Copy the data exactly, line for line.

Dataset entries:
□ □ □ □ □

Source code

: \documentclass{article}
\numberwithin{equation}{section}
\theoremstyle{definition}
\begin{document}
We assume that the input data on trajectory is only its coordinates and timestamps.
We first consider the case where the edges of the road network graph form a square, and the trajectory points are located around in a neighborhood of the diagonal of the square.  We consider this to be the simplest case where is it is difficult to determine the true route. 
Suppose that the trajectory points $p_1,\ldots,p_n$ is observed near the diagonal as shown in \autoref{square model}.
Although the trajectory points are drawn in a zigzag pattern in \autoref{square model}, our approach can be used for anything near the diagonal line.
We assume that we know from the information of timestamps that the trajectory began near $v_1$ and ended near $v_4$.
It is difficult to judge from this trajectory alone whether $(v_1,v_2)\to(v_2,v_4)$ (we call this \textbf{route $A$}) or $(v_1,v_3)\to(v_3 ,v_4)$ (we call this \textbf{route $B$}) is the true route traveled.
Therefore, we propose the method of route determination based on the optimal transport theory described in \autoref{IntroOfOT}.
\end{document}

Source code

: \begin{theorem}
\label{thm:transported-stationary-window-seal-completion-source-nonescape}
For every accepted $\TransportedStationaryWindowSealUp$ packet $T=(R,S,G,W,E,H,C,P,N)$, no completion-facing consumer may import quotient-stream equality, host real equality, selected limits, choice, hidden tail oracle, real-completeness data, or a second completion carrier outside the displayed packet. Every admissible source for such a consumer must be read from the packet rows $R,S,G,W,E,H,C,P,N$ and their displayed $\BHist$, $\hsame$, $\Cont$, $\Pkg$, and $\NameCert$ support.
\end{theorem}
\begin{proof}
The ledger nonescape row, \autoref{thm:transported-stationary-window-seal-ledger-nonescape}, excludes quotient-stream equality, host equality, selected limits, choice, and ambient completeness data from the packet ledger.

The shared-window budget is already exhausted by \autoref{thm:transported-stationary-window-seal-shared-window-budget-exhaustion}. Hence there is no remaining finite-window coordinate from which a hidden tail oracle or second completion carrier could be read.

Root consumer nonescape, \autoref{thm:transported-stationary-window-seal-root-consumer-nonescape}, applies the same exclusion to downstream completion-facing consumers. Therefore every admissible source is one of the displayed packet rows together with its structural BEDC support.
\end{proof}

□ □ □ □ □

Answer box:
Source code

: \documentclass{article}
\numberwithin{equation}{section}
\theoremstyle{definition}
\begin{document}
We assume that the input data on trajectory is only its coordinates and timestamps.
We first consider the case where the edges of the road network graph form a square, and the trajectory points are located around in a neighborhood of the diagonal of the square.  We consider this to be the simplest case where is it is difficult to determine the true route. 
Suppose that the trajectory points $p_1,\ldots,p_n$ is observed near the diagonal as shown in \autoref{square model}.
Although the trajectory points are drawn in a zigzag pattern in \autoref{square model}, our approach can be used for anything near the diagonal line.
We assume that we know from the information of timestamps that the trajectory began near $v_1$ and ended near $v_4$.
It is difficult to judge from this trajectory alone whether $(v_1,v_2)\to(v_2,v_4)$ (we call this \textbf{route $A$}) or $(v_1,v_3)\to(v_3 ,v_4)$ (we call this \textbf{route $B$}) is the true route traveled.
Therefore, we propose the method of route determination based on the optimal transport theory described in \autoref{IntroOfOT}.
\end{document}

Source code

: \begin{theorem}
\label{thm:transported-stationary-window-seal-completion-source-nonescape}
For every accepted $\TransportedStationaryWindowSealUp$ packet $T=(R,S,G,W,E,H,C,P,N)$, no completion-facing consumer may import quotient-stream equality, host real equality, selected limits, choice, hidden tail oracle, real-completeness data, or a second completion carrier outside the displayed packet. Every admissible source for such a consumer must be read from the packet rows $R,S,G,W,E,H,C,P,N$ and their displayed $\BHist$, $\hsame$, $\Cont$, $\Pkg$, and $\NameCert$ support.
\end{theorem}
\begin{proof}
The ledger nonescape row, \autoref{thm:transported-stationary-window-seal-ledger-nonescape}, excludes quotient-stream equality, host equality, selected limits, choice, and ambient completeness data from the packet ledger.

The shared-window budget is already exhausted by \autoref{thm:transported-stationary-window-seal-shared-window-budget-exhaustion}. Hence there is no remaining finite-window coordinate from which a hidden tail oracle or second completion carrier could be read.

Root consumer nonescape, \autoref{thm:transported-stationary-window-seal-root-consumer-nonescape}, applies the same exclusion to downstream completion-facing consumers. Therefore every admissible source is one of the displayed packet rows together with its structural BEDC support.
\end{proof}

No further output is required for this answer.